Secuenciación metagenómica y nuevos procedimientos bioinformáticos para entender la evolución de hongos liquenizados

  1. Pizarro Martinez, David
Dirigida por:
  1. Pradeep K. Divakar Director
  2. Ana Crespo Directora

Universidad de defensa: Universidad Complutense de Madrid

Fecha de defensa: 22 de noviembre de 2019

Tribunal:
  1. Leopoldo García Sancho Presidente
  2. Víctor Jiménez Rico Secretario
  3. Ana María Millanes Romero Vocal
  4. Sergio Pérez Ortega Vocal
  5. Franceso Dal Grande Vocal
Departamento:
  1. Farmacología, Farmacognosia y Botánica

Tipo: Tesis

Resumen

Los líquenes son un grupo ampliamente diverso resultado de la simbiosis entre un hongo, algas y otros organismos asociados.

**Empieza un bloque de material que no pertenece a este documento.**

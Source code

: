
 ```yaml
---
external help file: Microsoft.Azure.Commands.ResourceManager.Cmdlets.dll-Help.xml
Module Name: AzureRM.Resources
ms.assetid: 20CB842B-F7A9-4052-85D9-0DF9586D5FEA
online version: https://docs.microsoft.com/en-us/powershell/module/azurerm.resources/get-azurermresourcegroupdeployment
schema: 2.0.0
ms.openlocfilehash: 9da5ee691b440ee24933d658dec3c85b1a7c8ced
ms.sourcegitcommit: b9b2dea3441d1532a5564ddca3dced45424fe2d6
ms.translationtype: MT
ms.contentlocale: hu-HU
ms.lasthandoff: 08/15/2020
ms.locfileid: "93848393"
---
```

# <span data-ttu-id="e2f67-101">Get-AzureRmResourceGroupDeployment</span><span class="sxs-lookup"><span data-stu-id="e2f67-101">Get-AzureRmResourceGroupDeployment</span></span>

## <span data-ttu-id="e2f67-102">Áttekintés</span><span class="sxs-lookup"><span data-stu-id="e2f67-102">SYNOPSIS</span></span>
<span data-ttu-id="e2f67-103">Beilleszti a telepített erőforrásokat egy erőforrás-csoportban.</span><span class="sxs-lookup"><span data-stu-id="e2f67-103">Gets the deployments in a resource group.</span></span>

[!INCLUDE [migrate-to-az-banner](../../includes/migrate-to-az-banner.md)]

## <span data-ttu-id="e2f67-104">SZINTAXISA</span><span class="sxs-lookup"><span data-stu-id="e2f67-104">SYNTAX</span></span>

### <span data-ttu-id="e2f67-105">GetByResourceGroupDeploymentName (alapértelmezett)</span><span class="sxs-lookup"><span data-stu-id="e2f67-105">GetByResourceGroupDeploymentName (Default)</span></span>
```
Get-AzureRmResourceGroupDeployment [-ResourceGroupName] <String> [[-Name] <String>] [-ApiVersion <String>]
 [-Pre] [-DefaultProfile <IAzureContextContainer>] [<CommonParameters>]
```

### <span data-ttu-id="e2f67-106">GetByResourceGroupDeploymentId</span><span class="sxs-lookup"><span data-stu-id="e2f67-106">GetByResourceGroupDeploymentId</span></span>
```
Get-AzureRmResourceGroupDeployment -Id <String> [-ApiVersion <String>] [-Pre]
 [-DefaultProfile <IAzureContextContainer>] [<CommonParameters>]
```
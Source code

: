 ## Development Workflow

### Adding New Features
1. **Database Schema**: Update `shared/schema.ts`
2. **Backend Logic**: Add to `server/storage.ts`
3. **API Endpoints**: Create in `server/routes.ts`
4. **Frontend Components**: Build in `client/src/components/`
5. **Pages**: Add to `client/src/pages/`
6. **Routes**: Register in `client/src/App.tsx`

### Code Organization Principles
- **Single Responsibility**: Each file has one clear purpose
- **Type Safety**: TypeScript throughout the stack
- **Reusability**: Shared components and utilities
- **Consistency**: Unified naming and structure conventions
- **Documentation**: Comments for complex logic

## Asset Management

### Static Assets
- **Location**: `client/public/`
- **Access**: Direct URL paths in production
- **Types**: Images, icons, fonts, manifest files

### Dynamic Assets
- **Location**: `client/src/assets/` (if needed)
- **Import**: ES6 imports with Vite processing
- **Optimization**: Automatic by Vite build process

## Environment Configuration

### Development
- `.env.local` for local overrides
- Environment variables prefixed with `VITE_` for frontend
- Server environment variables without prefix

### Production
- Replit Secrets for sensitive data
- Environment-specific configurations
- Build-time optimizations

Este conjunto de organismos ha colonizado la mayor parte de los ambientes terrestres y se han presentado, además, como fuente natural de nuevos compuestos con interés farmacológico. Hasta la fecha pocos estudios se han llevado a cabo usando herramientas genómicas, probablemente, debido a la dificultad de obtener los cultivos del micobionte por su lento crecimiento. En esta tesis se presenta una alternativa usando secuenciación de metagenomas del holobionte completo con la finalidad de recuperar el genoma del micobionte. Las secuencias genómicas de cada una de las especies de Parmeliaceos incluidas han sido evaluadas mediante la comparación del tamaño, la integridad de genomas y el número de genes con genomas de líquenes obtenidos a partir de cultivos aposimbióticos. Posteriormente, los genomas han sido utilizados para contestar diferentes preguntas relacionadas con la biología evolutiva de estos hongos. En primer lugar, se ha llevado a cabo un estudio filogenómico usando un gran conjunto de datos de genes de una sola copia, donde se han resuelto muchas de las relaciones evolutivas internas de los seis clados principales de la familia Parmeliaceae. Dado el poco consenso que había entorno a la reproducción sexual en estos organismos simbióticos, mediante el análisis comparativo de los genomas disponibles de la clase Lecanoromycetes se ha detectado el heterotalismo como estrategia dominante en la reproducción sexual. La estructura génica del locus MAT se ha confirmado similar a la de otros hongos pertenecientes a la subdivisión Pezizomycotina y se han identificado varios genes auxiliares que podrían ser específicos de la clase Lecanoromycetes. Por último, se aborda la diversidad de clústeres de genes biosintéticos implicados en la producción de metabolitos secundarios en Lecanoromycetes. En concreto, se ha estudiado la familia de proteínas de policétidos sintasas no reductoras (NR-PKS), la cuales están implicadas en la producción de gran cantidad de sustancias liquénicas como el ácido úsnico o las melaninas fúngicas. El análisis filogenético de la NR-PKS del ácido úsnico desveló que solamente las especies productoras de este compuesto albergan dicho clúster en el genoma, incluso en especies relacionadas evolutivamente, algo que solo puede ser explicado mediante repetidas pérdidas de genes a lo largo de la evolución de estos organismos.